YOUR OBJECTIVE> The expected output is the line holding "Below is an" plus every line after it through the end of the listing, copied exactly.

PROVIDED RECORDS>
◇ ◇ ◇
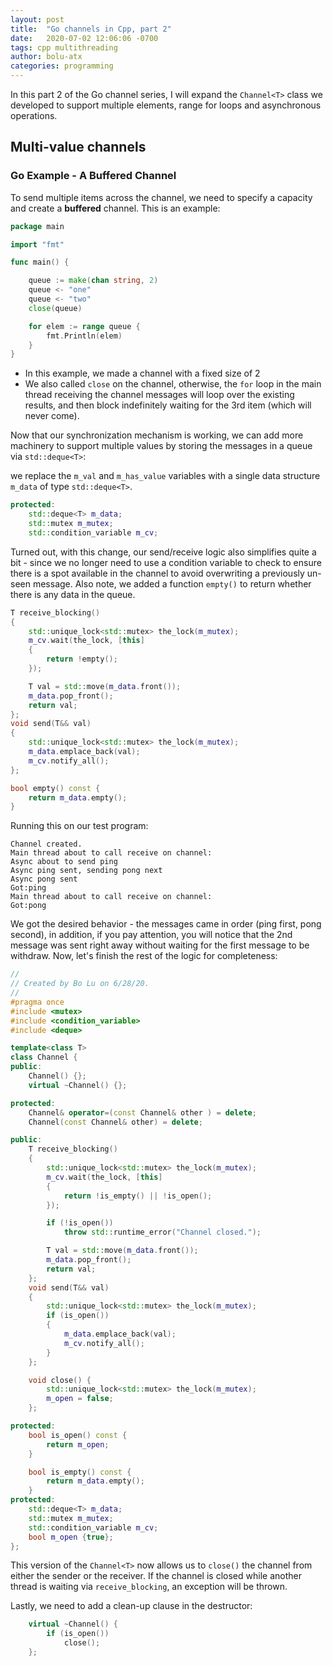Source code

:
 ```yaml
---
layout: post
title:  "Go channels in Cpp, part 2"
date:   2020-07-02 12:06:06 -0700
tags: cpp multithreading
author: bolu-atx
categories: programming
---
```


In this part 2 of the Go channel series, I will expand the `Channel<T>` class we developed to support multiple elements, range for loops and asynchronous operations.

## Multi-value channels

### Go Example - A Buffered Channel
To send multiple items across the channel, we need to specify a capacity and create a **buffered** channel. This is an example: 

```go
package main

import "fmt"

func main() {

    queue := make(chan string, 2)
    queue <- "one"
    queue <- "two"
    close(queue)

    for elem := range queue {
        fmt.Println(elem)
    }
}
```
- In this example, we made a channel with a fixed size of 2
- We also called `close` on the channel, otherwise, the `for` loop in the main thread receiving the channel messages will loop over the existing results, and then block indefinitely waiting for the 3rd item (which will never come).



Now that our synchronization mechanism is working, we can add more machinery to support multiple values by storing the messages in a queue via `std::deque<T>`:

we replace the `m_val` and `m_has_value` variables with a single data structure `m_data` of type `std::deque<T>`.

```cpp
protected:
    std::deque<T> m_data;
    std::mutex m_mutex;
    std::condition_variable m_cv;
```

Turned out, with this change, our send/receive logic also simplifies quite a bit - since we no longer need to use a condition variable to check to ensure there is a spot available in the channel to avoid overwriting a previously un-seen message. Also note, we added a function `empty()` to return whether there is any data in the queue.

```cpp
T receive_blocking()
{
    std::unique_lock<std::mutex> the_lock(m_mutex);
    m_cv.wait(the_lock, [this]
    {
        return !empty();
    });

    T val = std::move(m_data.front());
    m_data.pop_front();
    return val;
};
void send(T&& val)
{
    std::unique_lock<std::mutex> the_lock(m_mutex);
    m_data.emplace_back(val);
    m_cv.notify_all();
};

bool empty() const {
    return m_data.empty();
}
```


Running this on our test program:

```
Channel created.
Main thread about to call receive on channel:
Async about to send ping
Async ping sent, sending pong next
Async pong sent
Got:ping
Main thread about to call receive on channel:
Got:pong
```

We got the desired behavior - the messages came in order (ping first, pong second), in addition, if you pay attention, you will notice that the 2nd message was sent right away without waiting for the first message to be withdraw. Now, let's finish the rest of the logic for completeness:

```cpp
//
// Created by Bo Lu on 6/28/20.
//
#pragma once
#include <mutex>
#include <condition_variable>
#include <deque>

template<class T>
class Channel {
public:
    Channel() {};
    virtual ~Channel() {};

protected:
    Channel& operator=(const Channel& other ) = delete;
    Channel(const Channel& other) = delete;

public:
    T receive_blocking()
    {
        std::unique_lock<std::mutex> the_lock(m_mutex);
        m_cv.wait(the_lock, [this]
        {
            return !is_empty() || !is_open();
        });

        if (!is_open())
            throw std::runtime_error("Channel closed.");

        T val = std::move(m_data.front());
        m_data.pop_front();
        return val;
    };
    void send(T&& val)
    {
        std::unique_lock<std::mutex> the_lock(m_mutex);
        if (is_open())
        {
            m_data.emplace_back(val);
            m_cv.notify_all();
        }
    };

    void close() {
        std::unique_lock<std::mutex> the_lock(m_mutex);
        m_open = false;
    };

protected:
    bool is_open() const {
        return m_open;
    }

    bool is_empty() const {
        return m_data.empty();
    }
protected:
    std::deque<T> m_data;
    std::mutex m_mutex;
    std::condition_variable m_cv;
    bool m_open {true};
};
```
This version of the `Channel<T>` now allows us to `close()` the channel from either the sender or the receiver. If the channel is closed while another thread is waiting via `receive_blocking`, an exception will be thrown.

Lastly, we need to add a clean-up clause in the destructor:

```cpp
    virtual ~Channel() {
        if (is_open())
            close();
    };
```
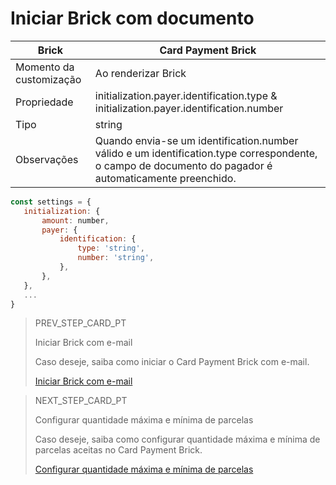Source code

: # Iniciar Brick com documento 

| Brick  | Card Payment Brick  |
| --- | --- |
| Momento da customização  | Ao renderizar Brick  |
| Propriedade  | initialization.payer.identification.type & initialization.payer.identification.number  |
| Tipo  | string  |
| Observações  | Quando envia-se um identification.number válido e um identification.type correspondente, o campo de documento do pagador é automaticamente preenchido.  |

```javascript
const settings = {
   initialization: {
       amount: number,
       payer: {
           identification: {
               type: 'string',
               number: 'string',
           },
       },
   },
   ...
}
```

> PREV_STEP_CARD_PT
>
> Iniciar Brick com e-mail 
>
> Caso deseje, saiba como iniciar o Card Payment Brick com e-mail.
>
> [Iniciar Brick com e-mail](/developers/pt/docs/checkout-bricks-beta/additional-customization/initiate-brick-email)

> NEXT_STEP_CARD_PT
>
> Configurar quantidade máxima e mínima de parcelas 
>
> Caso deseje, saiba como configurar quantidade máxima e mínima de parcelas aceitas no Card Payment Brick.
>
> [Configurar quantidade máxima e mínima de parcelas](/developers/pt/docs/checkout-bricks-beta/additional-customization/max-and-min-installments)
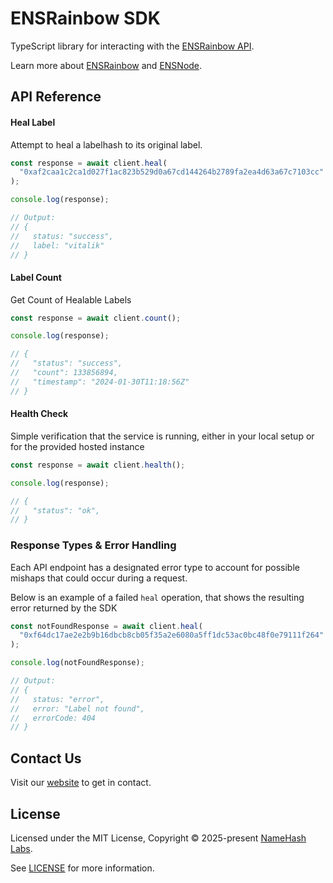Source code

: # ENSRainbow SDK

TypeScript library for interacting with the [ENSRainbow API](https://github.com/namehash/ensnode/tree/main/apps/ensrainbow).

Learn more about [ENSRainbow](https://ensrainbow.io) and [ENSNode](https://ensnode.io).

## API Reference

#### Heal Label
Attempt to heal a labelhash to its original label.

```typescript
const response = await client.heal(
  "0xaf2caa1c2ca1d027f1ac823b529d0a67cd144264b2789fa2ea4d63a67c7103cc"
);

console.log(response);

// Output:
// {
//   status: "success",
//   label: "vitalik"
// }
```

#### Label Count
Get Count of Healable Labels

```typescript
const response = await client.count();

console.log(response);

// {
//   "status": "success",
//   "count": 133856894,
//   "timestamp": "2024-01-30T11:18:56Z"
// }
```

#### Health Check
Simple verification that the service is running, either in your local setup or for the provided hosted instance

```typescript
const response = await client.health();

console.log(response);

// {
//   "status": "ok",
// }
```

### Response Types & Error Handling
Each API endpoint has a designated error type to account for possible mishaps that could occur during a request.

Below is an example of a failed `heal` operation, that shows the resulting error returned by the SDK

```typescript
const notFoundResponse = await client.heal(
  "0xf64dc17ae2e2b9b16dbcb8cb05f35a2e6080a5ff1dc53ac0bc48f0e79111f264"
);

console.log(notFoundResponse);

// Output:
// {
//   status: "error",
//   error: "Label not found",
//   errorCode: 404
// }
```

## Contact Us

Visit our [website](https://namehashlabs.org/) to get in contact.

## License

Licensed under the MIT License, Copyright © 2025-present [NameHash Labs](https://namehashlabs.org).

See [LICENSE](./LICENSE) for more information.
◇ ◇ ◇
ANSWER TO THIS TASK>
Below is an example of a failed `heal` operation, that shows the resulting error returned by the SDK

```typescript
const notFoundResponse = await client.heal(
  "0xf64dc17ae2e2b9b16dbcb8cb05f35a2e6080a5ff1dc53ac0bc48f0e79111f264"
);

console.log(notFoundResponse);

// Output:
// {
//   status: "error",
//   error: "Label not found",
//   errorCode: 404
// }
```

## Contact Us

Visit our [website](https://namehashlabs.org/) to get in contact.

## License

Licensed under the MIT License, Copyright © 2025-present [NameHash Labs](https://namehashlabs.org).

See [LICENSE](./LICENSE) for more information.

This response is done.